*RECORD EXCERPTS:*
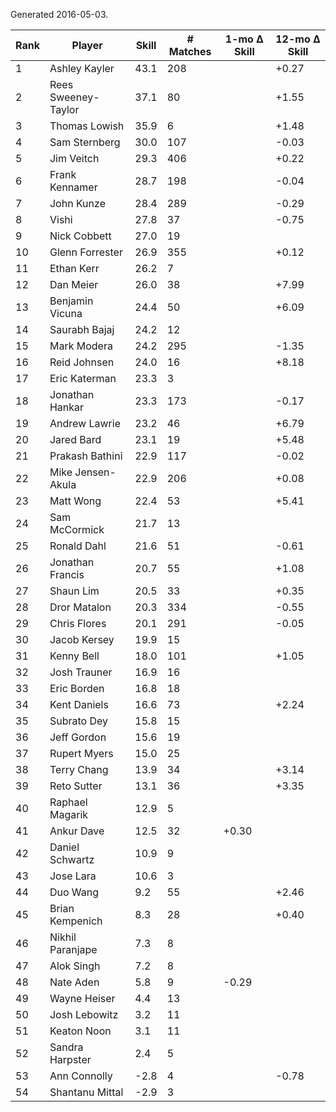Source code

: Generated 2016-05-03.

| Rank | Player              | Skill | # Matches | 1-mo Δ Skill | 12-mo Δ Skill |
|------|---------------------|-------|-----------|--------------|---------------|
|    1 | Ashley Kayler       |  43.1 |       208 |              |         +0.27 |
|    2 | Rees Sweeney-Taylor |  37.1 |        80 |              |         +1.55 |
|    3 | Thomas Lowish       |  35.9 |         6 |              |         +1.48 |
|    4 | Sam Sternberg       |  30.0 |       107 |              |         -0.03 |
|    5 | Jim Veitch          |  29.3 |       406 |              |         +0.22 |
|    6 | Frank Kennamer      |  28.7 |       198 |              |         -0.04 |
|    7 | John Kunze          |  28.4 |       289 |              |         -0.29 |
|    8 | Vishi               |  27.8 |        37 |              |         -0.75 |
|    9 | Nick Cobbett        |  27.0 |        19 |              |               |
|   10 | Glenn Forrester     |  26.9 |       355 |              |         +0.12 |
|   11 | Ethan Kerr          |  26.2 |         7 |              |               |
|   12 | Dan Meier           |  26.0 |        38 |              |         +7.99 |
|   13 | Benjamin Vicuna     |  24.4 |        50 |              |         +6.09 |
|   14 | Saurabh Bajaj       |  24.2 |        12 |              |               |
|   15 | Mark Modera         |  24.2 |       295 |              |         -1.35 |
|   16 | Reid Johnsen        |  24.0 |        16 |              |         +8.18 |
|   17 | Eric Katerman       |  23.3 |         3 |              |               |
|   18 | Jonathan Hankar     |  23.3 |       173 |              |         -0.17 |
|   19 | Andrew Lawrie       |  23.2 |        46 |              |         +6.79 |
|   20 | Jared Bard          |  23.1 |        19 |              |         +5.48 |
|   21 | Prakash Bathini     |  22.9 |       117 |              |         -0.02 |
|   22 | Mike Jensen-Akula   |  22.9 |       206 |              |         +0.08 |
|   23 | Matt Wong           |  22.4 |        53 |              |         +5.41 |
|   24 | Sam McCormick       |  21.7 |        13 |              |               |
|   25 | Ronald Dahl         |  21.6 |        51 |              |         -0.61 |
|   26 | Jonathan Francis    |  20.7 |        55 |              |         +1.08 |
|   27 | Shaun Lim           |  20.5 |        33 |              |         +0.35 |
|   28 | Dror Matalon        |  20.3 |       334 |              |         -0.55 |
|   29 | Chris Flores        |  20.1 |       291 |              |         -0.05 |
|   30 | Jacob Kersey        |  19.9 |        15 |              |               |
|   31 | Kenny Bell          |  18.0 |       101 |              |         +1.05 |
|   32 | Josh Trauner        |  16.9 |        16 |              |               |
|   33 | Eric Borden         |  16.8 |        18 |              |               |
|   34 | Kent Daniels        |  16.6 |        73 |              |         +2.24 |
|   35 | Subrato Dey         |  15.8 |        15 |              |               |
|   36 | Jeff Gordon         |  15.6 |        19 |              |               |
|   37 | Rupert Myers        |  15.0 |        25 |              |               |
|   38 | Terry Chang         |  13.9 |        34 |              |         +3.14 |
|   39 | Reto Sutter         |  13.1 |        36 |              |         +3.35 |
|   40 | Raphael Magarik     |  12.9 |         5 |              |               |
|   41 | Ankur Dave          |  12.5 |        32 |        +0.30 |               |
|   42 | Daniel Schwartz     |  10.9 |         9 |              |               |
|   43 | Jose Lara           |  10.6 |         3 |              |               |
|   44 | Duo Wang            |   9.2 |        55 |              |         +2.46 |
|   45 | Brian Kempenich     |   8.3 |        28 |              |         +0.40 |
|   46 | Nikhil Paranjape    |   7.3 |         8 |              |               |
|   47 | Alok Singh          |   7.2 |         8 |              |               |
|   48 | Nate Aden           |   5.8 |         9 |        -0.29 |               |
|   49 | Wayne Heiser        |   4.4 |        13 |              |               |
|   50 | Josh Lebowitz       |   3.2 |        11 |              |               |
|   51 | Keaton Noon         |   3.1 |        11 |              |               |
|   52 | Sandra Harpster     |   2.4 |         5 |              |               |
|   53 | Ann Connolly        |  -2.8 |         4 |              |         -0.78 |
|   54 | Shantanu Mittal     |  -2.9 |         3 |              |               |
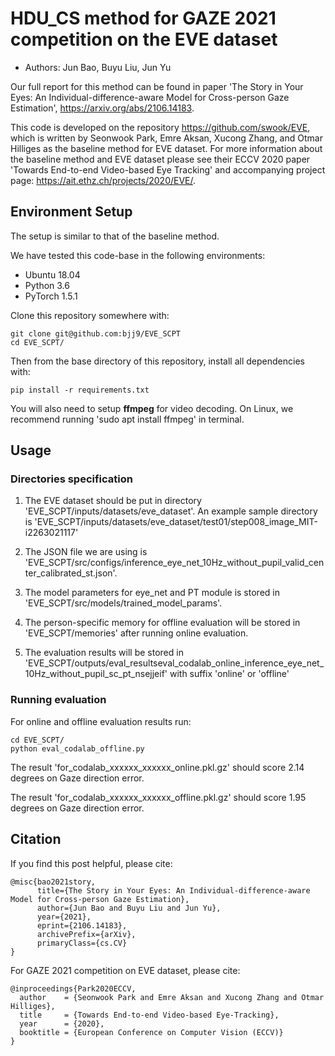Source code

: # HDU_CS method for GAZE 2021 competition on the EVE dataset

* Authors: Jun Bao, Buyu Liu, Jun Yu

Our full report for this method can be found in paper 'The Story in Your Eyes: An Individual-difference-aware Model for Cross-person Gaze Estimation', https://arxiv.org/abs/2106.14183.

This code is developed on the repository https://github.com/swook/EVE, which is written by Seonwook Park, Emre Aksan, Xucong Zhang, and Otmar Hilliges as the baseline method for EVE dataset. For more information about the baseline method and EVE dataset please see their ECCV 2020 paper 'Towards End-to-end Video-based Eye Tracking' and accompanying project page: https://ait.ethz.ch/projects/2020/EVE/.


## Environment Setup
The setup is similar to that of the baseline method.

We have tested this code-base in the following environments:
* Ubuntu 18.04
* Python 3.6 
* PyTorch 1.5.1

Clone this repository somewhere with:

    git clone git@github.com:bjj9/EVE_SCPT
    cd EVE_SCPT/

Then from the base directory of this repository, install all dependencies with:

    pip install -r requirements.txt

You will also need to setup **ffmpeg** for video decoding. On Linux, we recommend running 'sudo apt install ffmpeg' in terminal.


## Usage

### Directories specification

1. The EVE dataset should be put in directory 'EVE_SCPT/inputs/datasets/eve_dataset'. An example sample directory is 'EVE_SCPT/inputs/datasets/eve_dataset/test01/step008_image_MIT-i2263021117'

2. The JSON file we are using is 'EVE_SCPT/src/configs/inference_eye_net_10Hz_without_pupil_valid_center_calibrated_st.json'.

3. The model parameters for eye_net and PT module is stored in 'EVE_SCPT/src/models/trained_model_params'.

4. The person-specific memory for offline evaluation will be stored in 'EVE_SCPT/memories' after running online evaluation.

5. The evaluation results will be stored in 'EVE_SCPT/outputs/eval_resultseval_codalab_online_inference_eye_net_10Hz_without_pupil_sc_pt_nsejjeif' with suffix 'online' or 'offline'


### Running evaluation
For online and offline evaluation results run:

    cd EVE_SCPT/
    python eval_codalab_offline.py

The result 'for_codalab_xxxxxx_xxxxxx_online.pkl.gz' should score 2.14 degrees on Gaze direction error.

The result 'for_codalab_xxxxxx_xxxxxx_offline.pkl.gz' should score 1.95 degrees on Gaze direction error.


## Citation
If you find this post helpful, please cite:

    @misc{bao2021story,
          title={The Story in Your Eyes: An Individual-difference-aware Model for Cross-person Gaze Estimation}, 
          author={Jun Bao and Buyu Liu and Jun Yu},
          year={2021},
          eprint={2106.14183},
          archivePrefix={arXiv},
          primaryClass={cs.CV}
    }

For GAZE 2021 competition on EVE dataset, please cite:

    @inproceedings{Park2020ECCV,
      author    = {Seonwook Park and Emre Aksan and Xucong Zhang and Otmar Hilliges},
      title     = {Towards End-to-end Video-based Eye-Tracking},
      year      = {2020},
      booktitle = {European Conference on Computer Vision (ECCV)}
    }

*TASK:* From the first line of the entries down to the line with "1 | Ashley Kayler", print each line exactly; omit any picture.

*THE ANSWER:*
Source code

: Generated 2016-05-03.

| Rank | Player              | Skill | # Matches | 1-mo Δ Skill | 12-mo Δ Skill |
|------|---------------------|-------|-----------|--------------|---------------|
|    1 | Ashley Kayler       |  43.1 |       208 |              |         +0.27 |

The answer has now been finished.